With between a half and two-thirds of the world's working women and men outside the formal economy, breaking out of informality is the single biggest challenge for labour market governance worldwide. According to the ILO Director-General's report to the Conference, reducing informality requires a comprehensive approach attuned to the particular characteristics of each country. ILO Online reports from Yemen, where cultural barriers create additional challenges for women who try to work and break out of poverty.
SANA'A (ILO Online) - A successful business woman in Yemen, Amina Al-Amrani, is in her 50s and an owner of a flourishing trade in fruit and vegetables. She has a chain of market stalls spread all across Sana'a employing 25 people.
With her remarkable sense of business, Amina earned the respect of all traders in the souqs calling her Melikat Al Burtikal, the Queen of Oranges. Amina is now working towards expanding her business and exporting fruit and vegetables to other countries in the region.
Until recently, this illiterate woman from the northern Yemen highlands had no written documentation regarding her business, but now her daughters have grown up to help her with the accounts - thus enabling her business to better mitigate the vulnerabilities associated with employment in the informal economy.
Amina has come a long way. Shortly after she was married, her husband left his village in order to work in Saudi Arabia. Lacking a regular secure income for her children and herself, Amina's only choice was to work and defy customs in a tribal society that considers a working woman as a shame. "Until today, my family refused to talk to me and never accepted the fact that I was working", she says.
"In my early days I traveled to the main souq in Sana'a to buy jewelry which I sold in my village", she continues. Following a series of small income-generating activities including the selling of clothes, Amina learnt all the tricks of trade in a vital and vibrant sector in Yemen almost exclusively run by men. She borrowed money from owners of small businesses and gradually started to expand.
A role model for Yemeni women?
A recent ILO report on Yemen (Note 2) shows that Amina is quite an exception, and not only because of the size of her business. Over 90 per cent of enterprises in Yemen are micro-enterprises employing one to four people. While small enterprises with five to nine workers provide another 4 per cent, businesses like Amina's with 10 to 40 employees represent only 2.4 per cent of total employment.

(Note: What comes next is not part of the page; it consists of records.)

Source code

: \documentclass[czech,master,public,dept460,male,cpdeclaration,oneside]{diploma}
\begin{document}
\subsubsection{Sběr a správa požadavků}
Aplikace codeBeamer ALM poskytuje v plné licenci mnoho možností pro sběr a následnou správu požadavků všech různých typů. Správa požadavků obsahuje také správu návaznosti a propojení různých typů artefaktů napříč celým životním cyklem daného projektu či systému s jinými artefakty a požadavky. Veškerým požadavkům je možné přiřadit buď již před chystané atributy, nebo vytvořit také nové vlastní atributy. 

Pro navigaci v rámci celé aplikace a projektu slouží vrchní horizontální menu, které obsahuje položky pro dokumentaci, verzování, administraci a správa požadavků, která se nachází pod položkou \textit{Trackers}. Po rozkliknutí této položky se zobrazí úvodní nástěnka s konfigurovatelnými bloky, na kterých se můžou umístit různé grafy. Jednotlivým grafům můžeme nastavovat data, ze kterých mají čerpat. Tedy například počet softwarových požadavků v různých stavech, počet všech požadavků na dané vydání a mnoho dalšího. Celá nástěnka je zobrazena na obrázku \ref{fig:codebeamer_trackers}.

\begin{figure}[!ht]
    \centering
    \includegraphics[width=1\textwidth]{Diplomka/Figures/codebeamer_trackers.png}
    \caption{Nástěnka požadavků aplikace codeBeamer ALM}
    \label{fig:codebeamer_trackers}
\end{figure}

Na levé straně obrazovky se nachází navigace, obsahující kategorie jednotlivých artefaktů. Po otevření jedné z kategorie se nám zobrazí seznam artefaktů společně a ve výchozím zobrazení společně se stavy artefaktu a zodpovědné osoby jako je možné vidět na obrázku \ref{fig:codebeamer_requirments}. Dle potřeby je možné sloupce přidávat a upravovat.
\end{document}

According to estimates in the report, the size of the informal economy ranges between 60 and 80 per cent. As in other developing countries, the informal economy in Yemen is a refuge for the unemployed and laid-off women and men in the labour force.
The report also shows that more than 60 per cent of women in Yemen do unpaid work, mostly in agriculture, and opportunities for women are limited due to a lack of skills, restricted labour mobility, discrimination at the workplace and social and cultural barriers.
Women are concentrated in sectors that are traditionally associated with their gender roles, including clerical work, customer service, teaching, nursing and domestic work, while men dominate the better-paid sector jobs in business and finance. Credit markets tend to exclude women who are less likely than men to own land and other resources serving as collateral.
What's more, women face cultural restrictions which reduce their chances to find employment. Few women are allowed to travel alone whether abroad or within Yemen, especially for training purposes. Some families require that the father must accompany his daughters, or a husband must join his wife. For many private sector companies, these are considerable additional costs they do not want to bear.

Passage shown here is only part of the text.